About this exercise: Nothing but the lines from the first line of the material below through the line that holds "The KUnit suite" should be set down, exactly and with pictures left out.

Supplied material:

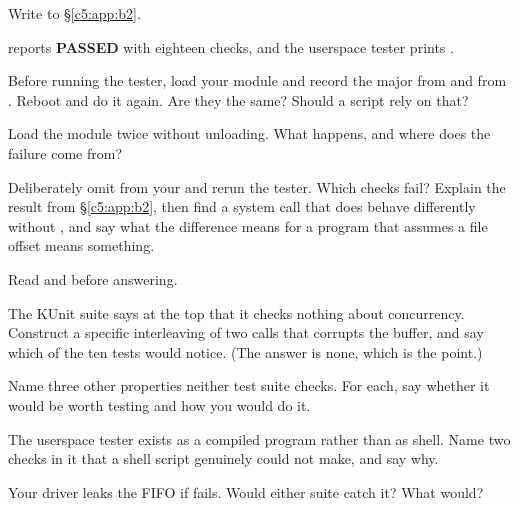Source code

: \label{c5:ex:7}

Write  to \S\ref{c5:app:b2}.

\checkyourself {} reports \textbf{PASSED} with eighteen checks, and the
userspace tester prints .

 Before running the tester, load your module and record the major from 
and from . Reboot and do it again. Are they the same? Should a script rely on that?

 Load the module twice without unloading. What happens, and where does the failure come
from?

 Deliberately omit  from your  and rerun the tester. Which
checks fail? Explain the result from \S\ref{c5:app:b2}, then find a system call that does behave
differently without , and say what the difference means for a program that assumes
a file offset means something.

\label{c5:ex:8}

Read  and  before
answering.

 The KUnit suite says at the top that it checks nothing about concurrency. Construct a
specific interleaving of two  calls that corrupts the buffer, and say which of the
ten tests would notice. (The answer is none, which is the point.)

 Name three other properties neither test suite checks. For each, say whether it would be
worth testing and how you would do it.

 The userspace tester exists as a compiled program rather than as shell. Name two checks in
it that a shell script genuinely could not make, and say why.

 Your driver leaks the FIFO if  fails. Would either suite catch it? What
would?

\label{c5:ex:9}

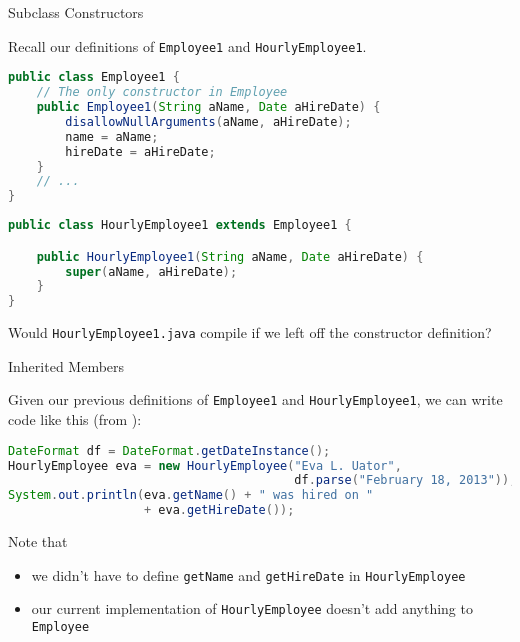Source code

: \documentclass{beamer}
\begin{document}
\begin{frame}[fragile]{Subclass Constructors}


Recall our definitions of {\tt Employee1} and {\tt HourlyEmployee1}.
\begin{lstlisting}[language=Java]
public class Employee1 {
    // The only constructor in Employee
    public Employee1(String aName, Date aHireDate) {
        disallowNullArguments(aName, aHireDate);
        name = aName;
        hireDate = aHireDate;
    }
    // ...
}
\end{lstlisting}

\begin{lstlisting}[language=Java]
public class HourlyEmployee1 extends Employee1 {

    public HourlyEmployee1(String aName, Date aHireDate) {
        super(aName, aHireDate);
    }
}
\end{lstlisting}

Would {\tt HourlyEmployee1.java} compile if we left off the constructor definition?

\end{frame}


\begin{frame}[fragile]{Inherited Members}


Given our previous definitions of {\tt Employee1} and {\tt HourlyEmployee1}, we can write code like this (from ):
\begin{lstlisting}[language=Java]
DateFormat df = DateFormat.getDateInstance();
HourlyEmployee eva = new HourlyEmployee("Eva L. Uator",
                                        df.parse("February 18, 2013"));
System.out.println(eva.getName() + " was hired on "
                   + eva.getHireDate());
\end{lstlisting}
Note that
\begin{itemize}
\item we didn't have to define {\tt getName} and {\tt getHireDate} in {\tt HourlyEmployee}
\item our current implementation of {\tt HourlyEmployee} doesn't add anything to {\tt Employee}
\end{itemize}


\end{frame}
\end{document}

Response area:
Source code

: \label{c5:ex:7}

Write  to \S\ref{c5:app:b2}.

\checkyourself {} reports \textbf{PASSED} with eighteen checks, and the
userspace tester prints .

 Before running the tester, load your module and record the major from 
and from . Reboot and do it again. Are they the same? Should a script rely on that?

 Load the module twice without unloading. What happens, and where does the failure come
from?

 Deliberately omit  from your  and rerun the tester. Which
checks fail? Explain the result from \S\ref{c5:app:b2}, then find a system call that does behave
differently without , and say what the difference means for a program that assumes
a file offset means something.

\label{c5:ex:8}

Read  and  before
answering.

 The KUnit suite says at the top that it checks nothing about concurrency. Construct a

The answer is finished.